— EXERCISE MATERIAL —
****************************************

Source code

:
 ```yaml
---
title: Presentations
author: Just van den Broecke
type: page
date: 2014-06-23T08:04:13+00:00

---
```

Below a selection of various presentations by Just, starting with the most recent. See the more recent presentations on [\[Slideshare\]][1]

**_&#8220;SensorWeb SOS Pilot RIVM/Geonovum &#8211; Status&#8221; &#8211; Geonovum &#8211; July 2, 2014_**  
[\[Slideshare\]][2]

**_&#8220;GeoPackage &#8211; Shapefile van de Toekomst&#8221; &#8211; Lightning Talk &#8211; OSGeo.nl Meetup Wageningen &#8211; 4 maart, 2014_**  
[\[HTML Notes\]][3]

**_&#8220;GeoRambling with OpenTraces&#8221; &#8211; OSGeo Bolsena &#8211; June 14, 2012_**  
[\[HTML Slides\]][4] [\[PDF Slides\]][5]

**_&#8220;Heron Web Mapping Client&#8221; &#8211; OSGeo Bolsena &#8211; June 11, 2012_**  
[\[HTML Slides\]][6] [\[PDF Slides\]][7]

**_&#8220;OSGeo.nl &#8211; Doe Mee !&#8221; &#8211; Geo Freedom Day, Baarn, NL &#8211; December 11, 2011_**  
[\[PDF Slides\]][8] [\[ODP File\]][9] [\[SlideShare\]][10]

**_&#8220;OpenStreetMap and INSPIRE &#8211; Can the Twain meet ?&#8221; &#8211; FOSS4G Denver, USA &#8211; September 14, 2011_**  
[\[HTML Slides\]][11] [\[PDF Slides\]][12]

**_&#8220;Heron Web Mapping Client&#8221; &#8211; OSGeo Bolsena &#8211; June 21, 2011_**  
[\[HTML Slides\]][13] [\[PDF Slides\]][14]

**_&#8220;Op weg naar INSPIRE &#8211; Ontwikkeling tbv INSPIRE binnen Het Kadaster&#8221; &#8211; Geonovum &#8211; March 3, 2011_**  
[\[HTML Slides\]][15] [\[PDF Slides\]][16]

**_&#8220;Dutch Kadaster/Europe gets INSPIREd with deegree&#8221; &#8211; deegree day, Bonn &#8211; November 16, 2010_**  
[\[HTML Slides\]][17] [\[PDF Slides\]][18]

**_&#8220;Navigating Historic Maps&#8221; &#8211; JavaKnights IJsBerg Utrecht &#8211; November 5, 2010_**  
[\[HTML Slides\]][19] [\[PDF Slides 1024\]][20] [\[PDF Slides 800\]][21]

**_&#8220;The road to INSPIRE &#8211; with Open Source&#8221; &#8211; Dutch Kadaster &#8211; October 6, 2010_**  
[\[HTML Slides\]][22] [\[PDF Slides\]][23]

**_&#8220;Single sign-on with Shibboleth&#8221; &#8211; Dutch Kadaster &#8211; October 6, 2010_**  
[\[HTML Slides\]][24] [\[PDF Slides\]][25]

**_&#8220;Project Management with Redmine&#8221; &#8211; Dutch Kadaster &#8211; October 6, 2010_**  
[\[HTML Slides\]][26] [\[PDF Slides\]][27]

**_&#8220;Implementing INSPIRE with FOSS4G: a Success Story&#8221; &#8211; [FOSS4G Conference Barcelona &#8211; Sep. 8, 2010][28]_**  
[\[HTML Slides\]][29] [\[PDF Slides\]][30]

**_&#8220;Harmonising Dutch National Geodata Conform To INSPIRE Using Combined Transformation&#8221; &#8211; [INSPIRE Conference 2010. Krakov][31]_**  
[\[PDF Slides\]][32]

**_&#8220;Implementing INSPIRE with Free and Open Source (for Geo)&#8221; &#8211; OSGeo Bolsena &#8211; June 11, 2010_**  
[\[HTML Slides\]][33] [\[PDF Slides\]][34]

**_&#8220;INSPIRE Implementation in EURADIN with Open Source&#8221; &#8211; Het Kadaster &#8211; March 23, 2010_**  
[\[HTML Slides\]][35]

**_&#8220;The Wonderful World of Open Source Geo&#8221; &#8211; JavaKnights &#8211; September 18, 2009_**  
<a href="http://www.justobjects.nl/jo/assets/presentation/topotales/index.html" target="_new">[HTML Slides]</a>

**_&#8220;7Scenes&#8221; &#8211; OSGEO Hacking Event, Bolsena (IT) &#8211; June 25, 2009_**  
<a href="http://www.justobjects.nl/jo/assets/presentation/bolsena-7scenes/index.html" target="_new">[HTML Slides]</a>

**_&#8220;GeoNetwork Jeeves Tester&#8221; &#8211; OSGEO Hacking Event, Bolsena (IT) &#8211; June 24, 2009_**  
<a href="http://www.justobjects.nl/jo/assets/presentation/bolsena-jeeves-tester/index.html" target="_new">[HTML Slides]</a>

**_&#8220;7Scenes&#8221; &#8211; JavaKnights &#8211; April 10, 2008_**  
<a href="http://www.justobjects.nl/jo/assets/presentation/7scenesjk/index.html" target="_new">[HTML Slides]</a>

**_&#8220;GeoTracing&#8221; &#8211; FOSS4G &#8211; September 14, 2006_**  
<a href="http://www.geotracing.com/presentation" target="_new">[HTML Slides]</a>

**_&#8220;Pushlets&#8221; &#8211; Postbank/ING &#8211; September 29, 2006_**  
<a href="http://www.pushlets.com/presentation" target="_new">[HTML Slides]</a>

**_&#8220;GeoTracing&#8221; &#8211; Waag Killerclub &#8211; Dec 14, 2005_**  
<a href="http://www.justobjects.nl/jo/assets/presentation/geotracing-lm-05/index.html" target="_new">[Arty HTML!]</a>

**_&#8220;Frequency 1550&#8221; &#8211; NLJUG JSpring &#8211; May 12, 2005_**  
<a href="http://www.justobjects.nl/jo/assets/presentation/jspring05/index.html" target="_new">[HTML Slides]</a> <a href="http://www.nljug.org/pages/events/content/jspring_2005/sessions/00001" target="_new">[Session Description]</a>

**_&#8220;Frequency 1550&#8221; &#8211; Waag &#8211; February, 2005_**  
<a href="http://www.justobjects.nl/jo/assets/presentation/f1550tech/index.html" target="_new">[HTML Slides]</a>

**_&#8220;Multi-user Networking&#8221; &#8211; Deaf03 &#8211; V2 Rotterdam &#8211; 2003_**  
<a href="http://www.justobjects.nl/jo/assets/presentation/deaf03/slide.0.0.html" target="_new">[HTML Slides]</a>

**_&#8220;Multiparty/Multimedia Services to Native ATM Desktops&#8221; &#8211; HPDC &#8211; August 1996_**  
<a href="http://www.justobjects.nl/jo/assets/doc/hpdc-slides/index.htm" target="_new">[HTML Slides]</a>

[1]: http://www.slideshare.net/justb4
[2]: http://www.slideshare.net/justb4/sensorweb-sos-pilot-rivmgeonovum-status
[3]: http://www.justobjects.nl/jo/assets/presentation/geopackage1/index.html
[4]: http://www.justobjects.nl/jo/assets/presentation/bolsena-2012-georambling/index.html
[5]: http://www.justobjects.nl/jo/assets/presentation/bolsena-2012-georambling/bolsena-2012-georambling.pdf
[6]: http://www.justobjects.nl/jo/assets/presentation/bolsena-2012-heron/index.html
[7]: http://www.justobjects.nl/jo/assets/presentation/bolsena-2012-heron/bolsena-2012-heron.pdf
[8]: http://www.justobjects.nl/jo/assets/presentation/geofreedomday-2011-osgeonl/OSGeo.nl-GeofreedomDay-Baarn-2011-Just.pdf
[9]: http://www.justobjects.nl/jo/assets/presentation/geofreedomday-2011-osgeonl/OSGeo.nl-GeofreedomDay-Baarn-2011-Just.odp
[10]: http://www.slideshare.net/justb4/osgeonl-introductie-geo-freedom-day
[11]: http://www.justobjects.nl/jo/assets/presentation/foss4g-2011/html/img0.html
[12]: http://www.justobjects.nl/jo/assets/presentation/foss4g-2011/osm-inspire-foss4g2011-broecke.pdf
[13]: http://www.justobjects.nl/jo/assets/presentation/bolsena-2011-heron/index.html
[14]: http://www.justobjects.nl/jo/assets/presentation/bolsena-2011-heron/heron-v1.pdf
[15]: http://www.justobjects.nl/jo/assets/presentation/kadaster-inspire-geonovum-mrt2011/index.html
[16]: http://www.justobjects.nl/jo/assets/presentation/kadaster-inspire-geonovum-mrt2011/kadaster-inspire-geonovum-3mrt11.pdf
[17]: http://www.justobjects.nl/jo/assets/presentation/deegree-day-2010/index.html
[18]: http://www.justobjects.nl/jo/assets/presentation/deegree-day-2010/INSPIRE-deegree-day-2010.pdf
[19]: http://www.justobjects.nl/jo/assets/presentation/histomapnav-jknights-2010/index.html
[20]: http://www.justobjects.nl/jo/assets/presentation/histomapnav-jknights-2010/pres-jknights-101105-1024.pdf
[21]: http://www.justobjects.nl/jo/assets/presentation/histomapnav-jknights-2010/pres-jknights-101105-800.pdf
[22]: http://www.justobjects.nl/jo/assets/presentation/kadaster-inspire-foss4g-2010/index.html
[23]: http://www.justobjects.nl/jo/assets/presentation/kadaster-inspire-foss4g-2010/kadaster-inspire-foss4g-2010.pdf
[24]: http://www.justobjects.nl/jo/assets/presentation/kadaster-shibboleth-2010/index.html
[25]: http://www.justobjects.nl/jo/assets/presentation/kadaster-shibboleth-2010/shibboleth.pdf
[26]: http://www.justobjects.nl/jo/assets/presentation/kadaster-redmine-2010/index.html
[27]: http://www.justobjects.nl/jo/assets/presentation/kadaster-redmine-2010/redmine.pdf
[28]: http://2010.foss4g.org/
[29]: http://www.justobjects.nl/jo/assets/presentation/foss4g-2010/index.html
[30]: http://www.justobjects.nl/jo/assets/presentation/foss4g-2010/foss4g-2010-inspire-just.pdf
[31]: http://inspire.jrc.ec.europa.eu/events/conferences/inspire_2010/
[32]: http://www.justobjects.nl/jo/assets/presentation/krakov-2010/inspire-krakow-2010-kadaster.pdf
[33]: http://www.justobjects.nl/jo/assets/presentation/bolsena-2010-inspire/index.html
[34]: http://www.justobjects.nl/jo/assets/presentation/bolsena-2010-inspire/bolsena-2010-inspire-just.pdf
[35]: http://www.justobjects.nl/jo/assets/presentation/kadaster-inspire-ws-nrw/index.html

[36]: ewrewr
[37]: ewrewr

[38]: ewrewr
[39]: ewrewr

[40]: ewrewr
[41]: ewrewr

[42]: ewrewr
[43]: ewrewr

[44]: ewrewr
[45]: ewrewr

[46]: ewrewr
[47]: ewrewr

****************************************

Wherever the string "target" appears in the data above, report the whole line.

<a href="http://www.justobjects.nl/jo/assets/presentation/topotales/index.html" target="_new">[HTML Slides]</a>
<a href="http://www.justobjects.nl/jo/assets/presentation/bolsena-7scenes/index.html" target="_new">[HTML Slides]</a>
<a href="http://www.justobjects.nl/jo/assets/presentation/bolsena-jeeves-tester/index.html" target="_new">[HTML Slides]</a>
<a href="http://www.justobjects.nl/jo/assets/presentation/7scenesjk/index.html" target="_new">[HTML Slides]</a>
<a href="http://www.geotracing.com/presentation" target="_new">[HTML Slides]</a>
<a href="http://www.pushlets.com/presentation" target="_new">[HTML Slides]</a>
<a href="http://www.justobjects.nl/jo/assets/presentation/geotracing-lm-05/index.html" target="_new">[Arty HTML!]</a>
<a href="http://www.justobjects.nl/jo/assets/presentation/jspring05/index.html" target="_new">[HTML Slides]</a> <a href="http://www.nljug.org/pages/events/content/jspring_2005/sessions/00001" target="_new">[Session Description]</a>
<a href="http://www.justobjects.nl/jo/assets/presentation/f1550tech/index.html" target="_new">[HTML Slides]</a>
<a href="http://www.justobjects.nl/jo/assets/presentation/deaf03/slide.0.0.html" target="_new">[HTML Slides]</a>
<a href="http://www.justobjects.nl/jo/assets/doc/hpdc-slides/index.htm" target="_new">[HTML Slides]</a>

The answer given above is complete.